*Prompt*:
Copying exactly, give the lines in the material below from the one with "whether it was" to the one with "a weapon cannot", ends included, and nothing besides.

*Records shown*:
====

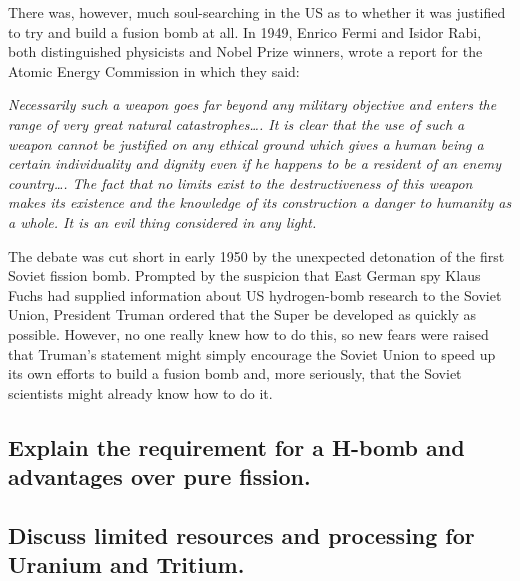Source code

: {There was, however, much soul-searching in the US as to whether it was
justified to try and build a fusion bomb at all. In 1949, Enrico Fermi and Isidor Rabi, both distinguished physicists and Nobel Prize winners, wrote a report for the Atomic Energy Commission in which they said:

\textit{Necessarily such a weapon goes far beyond any military objective and enters the range of very great natural catastrophes…. It is clear that the use of such a weapon cannot
be justified on any ethical ground which gives a human being a certain individuality and dignity even if he happens to be a resident of an enemy country…. The fact that no limits exist to the destructiveness of this weapon makes its existence and the knowledge of its construction a danger to humanity as a whole. It is an evil thing considered in any light.}
\newpage

The debate was cut short in early 1950 by the unexpected detonation of
the first Soviet fission bomb. Prompted by the suspicion that East German spy Klaus Fuchs had supplied information about US hydrogen-bomb research to the Soviet Union, President Truman ordered that the Super be developed as quickly as possible. However, no one really knew how to do this, so new fears were raised that Truman’s statement might simply encourage the Soviet Union to speed up its own efforts to build a fusion bomb and, more seriously, that the Soviet scientists might already know how to do it.
}

\subsection{Explain the requirement for a H-bomb and advantages over pure fission.}

\subsection{Discuss limited resources and processing for Uranium and Tritium.}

====

*Response*:
: {There was, however, much soul-searching in the US as to whether it was
justified to try and build a fusion bomb at all. In 1949, Enrico Fermi and Isidor Rabi, both distinguished physicists and Nobel Prize winners, wrote a report for the Atomic Energy Commission in which they said:

\textit{Necessarily such a weapon goes far beyond any military objective and enters the range of very great natural catastrophes…. It is clear that the use of such a weapon cannot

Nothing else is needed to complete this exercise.